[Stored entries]
%%

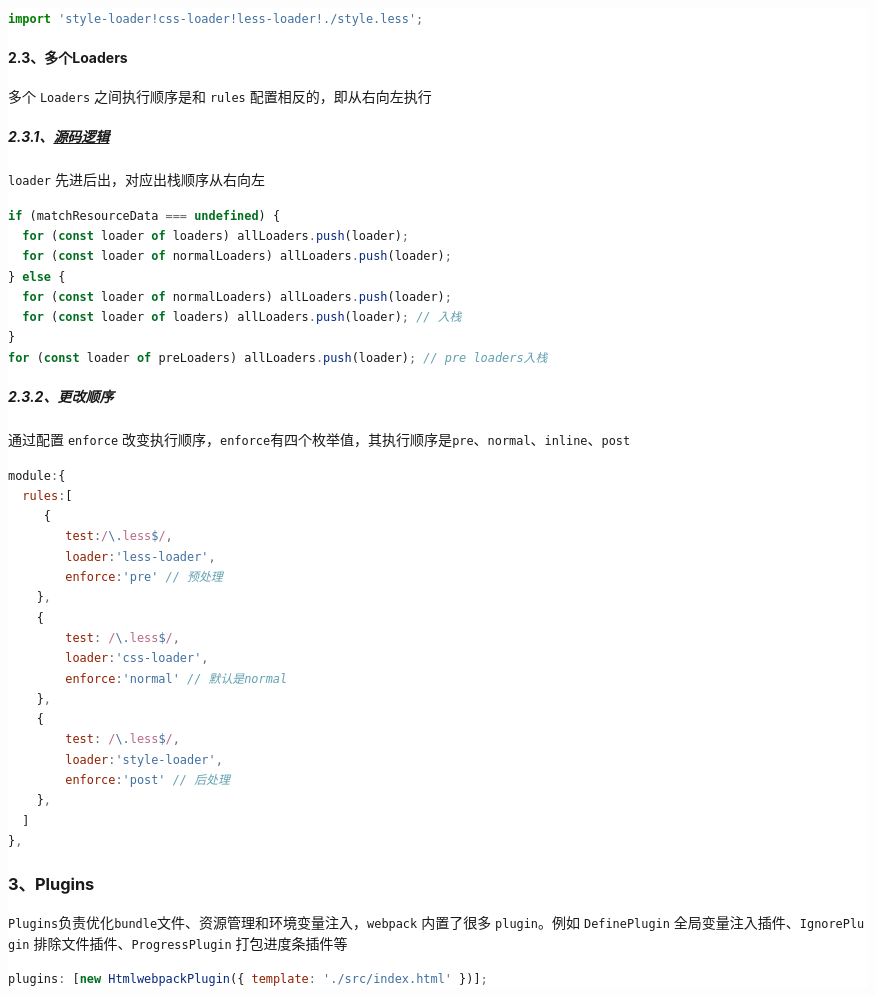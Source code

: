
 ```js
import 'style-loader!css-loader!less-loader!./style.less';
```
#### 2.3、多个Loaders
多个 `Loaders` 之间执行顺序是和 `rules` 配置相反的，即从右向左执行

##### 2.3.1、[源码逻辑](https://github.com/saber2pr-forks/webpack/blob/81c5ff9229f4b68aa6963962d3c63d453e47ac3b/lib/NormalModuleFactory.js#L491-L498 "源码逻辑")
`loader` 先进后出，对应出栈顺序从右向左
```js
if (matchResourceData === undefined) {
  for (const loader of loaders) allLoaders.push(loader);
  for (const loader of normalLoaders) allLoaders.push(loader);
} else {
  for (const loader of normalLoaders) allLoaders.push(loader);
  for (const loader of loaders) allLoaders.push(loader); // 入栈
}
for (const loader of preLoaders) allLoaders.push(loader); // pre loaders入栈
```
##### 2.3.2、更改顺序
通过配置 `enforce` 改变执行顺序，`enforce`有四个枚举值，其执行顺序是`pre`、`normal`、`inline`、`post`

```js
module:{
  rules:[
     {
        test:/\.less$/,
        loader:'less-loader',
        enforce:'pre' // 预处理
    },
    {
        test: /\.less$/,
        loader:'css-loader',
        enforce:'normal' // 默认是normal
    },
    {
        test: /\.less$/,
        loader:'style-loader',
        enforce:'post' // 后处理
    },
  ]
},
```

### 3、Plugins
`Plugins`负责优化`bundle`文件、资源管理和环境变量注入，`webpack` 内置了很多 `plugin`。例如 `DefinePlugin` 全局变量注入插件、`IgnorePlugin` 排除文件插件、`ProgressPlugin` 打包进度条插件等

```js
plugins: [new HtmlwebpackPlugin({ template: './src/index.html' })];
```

%%

From the entries above, copy every line containing the word "enforce".

通过配置 `enforce` 改变执行顺序，`enforce`有四个枚举值，其执行顺序是`pre`、`normal`、`inline`、`post`
        enforce:'pre' // 预处理
        enforce:'normal' // 默认是normal
        enforce:'post' // 后处理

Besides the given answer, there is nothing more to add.